Donnerstag, 1. August 2013

Ein vereistes Winterfeld und davor der einsame Soldat.
Wattiert in Grau, der unscharf schmutzige Schnee verrät nur an manchen Stellen das "Unschöne".
Bei genauerem Hinsehen - soweit der Bildnebel das Fokussieren überhaupt erlaubt, entdeckt mder Betrachter weitere Soldaten, eine ganze Kompanien, ein steckengebliebenes Bataillon, Regimenter und Divisionen...
doch die greifen in das Schicksal dieses einsamen Soldaten nicht ein, der merkwürdiger isoliert in der weissrussischen Bildmitte damit beschäftigt ist, einen jungen Kant im Stile Rousseaus zu skizzieren.
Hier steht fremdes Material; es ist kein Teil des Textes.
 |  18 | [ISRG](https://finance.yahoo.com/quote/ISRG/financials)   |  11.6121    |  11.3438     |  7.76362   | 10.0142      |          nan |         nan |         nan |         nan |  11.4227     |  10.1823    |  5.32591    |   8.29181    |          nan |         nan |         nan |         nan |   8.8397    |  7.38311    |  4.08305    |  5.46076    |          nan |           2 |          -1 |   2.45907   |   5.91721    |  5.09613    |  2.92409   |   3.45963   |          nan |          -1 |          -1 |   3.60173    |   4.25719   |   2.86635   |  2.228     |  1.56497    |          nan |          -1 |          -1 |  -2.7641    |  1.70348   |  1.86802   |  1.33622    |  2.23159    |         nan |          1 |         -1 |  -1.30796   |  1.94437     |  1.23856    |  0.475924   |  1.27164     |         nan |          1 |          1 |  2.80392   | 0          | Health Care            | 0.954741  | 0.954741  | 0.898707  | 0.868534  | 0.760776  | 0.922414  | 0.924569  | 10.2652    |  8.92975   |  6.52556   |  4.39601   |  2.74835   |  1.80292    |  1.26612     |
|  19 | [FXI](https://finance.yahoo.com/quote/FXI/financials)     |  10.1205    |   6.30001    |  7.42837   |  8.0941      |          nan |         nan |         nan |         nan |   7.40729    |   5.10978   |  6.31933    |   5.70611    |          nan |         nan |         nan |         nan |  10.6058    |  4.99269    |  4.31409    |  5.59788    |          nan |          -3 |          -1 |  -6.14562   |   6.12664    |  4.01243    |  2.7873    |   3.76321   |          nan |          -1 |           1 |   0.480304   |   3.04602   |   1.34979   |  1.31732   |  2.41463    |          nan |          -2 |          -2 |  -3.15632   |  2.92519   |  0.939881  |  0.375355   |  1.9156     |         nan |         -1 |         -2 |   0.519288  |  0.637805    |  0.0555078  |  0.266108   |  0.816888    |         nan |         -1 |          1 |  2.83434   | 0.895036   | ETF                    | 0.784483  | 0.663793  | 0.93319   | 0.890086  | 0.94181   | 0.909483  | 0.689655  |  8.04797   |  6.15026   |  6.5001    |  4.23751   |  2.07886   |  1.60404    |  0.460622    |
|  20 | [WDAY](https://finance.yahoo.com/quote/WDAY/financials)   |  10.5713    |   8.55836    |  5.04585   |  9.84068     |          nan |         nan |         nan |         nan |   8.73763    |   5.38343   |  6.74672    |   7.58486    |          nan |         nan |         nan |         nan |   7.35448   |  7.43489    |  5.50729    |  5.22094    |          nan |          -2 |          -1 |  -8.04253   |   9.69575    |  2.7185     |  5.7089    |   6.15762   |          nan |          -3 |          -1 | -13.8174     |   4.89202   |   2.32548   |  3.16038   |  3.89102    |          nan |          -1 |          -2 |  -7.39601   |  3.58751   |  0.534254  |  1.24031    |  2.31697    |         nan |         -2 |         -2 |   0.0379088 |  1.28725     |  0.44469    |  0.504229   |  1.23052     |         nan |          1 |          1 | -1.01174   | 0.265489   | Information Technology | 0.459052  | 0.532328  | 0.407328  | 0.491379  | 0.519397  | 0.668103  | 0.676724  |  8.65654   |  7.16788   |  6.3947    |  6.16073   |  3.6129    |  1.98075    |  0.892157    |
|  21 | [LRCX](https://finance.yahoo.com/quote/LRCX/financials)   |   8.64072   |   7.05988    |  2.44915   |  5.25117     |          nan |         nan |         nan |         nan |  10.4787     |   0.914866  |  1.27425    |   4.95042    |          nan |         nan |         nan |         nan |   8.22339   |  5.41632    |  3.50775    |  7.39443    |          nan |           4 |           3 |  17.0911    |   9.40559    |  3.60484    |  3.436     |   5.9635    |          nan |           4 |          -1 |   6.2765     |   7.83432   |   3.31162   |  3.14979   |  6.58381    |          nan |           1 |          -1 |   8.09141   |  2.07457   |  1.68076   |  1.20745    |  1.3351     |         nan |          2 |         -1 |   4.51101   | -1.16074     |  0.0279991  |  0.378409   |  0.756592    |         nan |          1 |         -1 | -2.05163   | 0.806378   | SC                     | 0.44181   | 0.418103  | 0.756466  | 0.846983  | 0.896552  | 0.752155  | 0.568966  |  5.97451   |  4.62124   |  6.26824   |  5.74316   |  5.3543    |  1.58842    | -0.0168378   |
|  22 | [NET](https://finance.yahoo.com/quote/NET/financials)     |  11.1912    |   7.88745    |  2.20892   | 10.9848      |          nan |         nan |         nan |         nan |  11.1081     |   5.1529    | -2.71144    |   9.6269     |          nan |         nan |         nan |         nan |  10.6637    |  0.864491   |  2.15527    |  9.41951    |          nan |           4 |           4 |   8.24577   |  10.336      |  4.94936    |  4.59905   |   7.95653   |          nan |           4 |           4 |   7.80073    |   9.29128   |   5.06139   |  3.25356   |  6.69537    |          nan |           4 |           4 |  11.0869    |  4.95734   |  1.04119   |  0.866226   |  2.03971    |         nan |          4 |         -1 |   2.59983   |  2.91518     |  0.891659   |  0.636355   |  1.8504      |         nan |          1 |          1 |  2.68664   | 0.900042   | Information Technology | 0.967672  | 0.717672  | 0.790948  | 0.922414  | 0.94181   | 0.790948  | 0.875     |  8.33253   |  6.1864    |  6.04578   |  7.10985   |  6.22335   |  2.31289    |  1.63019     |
Soweit meine Themenvorgabe.

Meine Grossmutter, Fan von Weltuntergangszenarien à la Arno Schmitt oder KASACK, Die Stadt hinter dem Strom - oder so ähnlich, wäre skeptisch aber zufrieden gewesen.

Überhaupt - ein Lebender in einer Welt der Toten  - das ist ein faszinierendes Bild -
und wenn darin auch die perfide klagende Stimme meiner Grossmutter sich durch dieses Bild zieht, mit einer Allusion an Borges, und vielleicht noch die Militärdiktatur in Argentinien -
so habe ich sehr lange gebraucht, dass dieses Bild ein sehr mächtiges, vergewaltigendes Bild ist, aus dme man sich nicht entziehen darf.

WIR die Kriegskindergeneration, sagte neulich eine Schauspielerin zu mir, dabei selbst Ende der sechziger Jahre geboren - wir Kriegskinder.
Achja.
(Und was sollen dann meine Schauspielschüler sagen, die noch nicht mal wissen, was beim Mauerfall so alles abging.)

Und da fiel mir auf, dass ich selbst sehr lange auf diesen Friedhöfen herumgezogen bin, die keine französischen Stadtlandschaften sind. Und dass ich auch meine Tochter dahineingesetzt habe, die schon geraumer zeit den Berliner kellern, den Luftschutzkellern entwachsen ist.

Also habe ich beschlossen, die Briefe aus dem Jenseits, die ich dechiffrieren soll, nicht als Briefe aus dem Totenreich zu behandeln.
Die Briefe eines Soldaten, der nicht befördert werden soll...


Doppelsinn.

Das Jenseits hat ja auch einen doppelten Sinn.
Und diese Briefe, die lass ich jetzt lügen - und stell ein Lügengeflecht drum herum, mögen sich die Bretter der Realität biegen.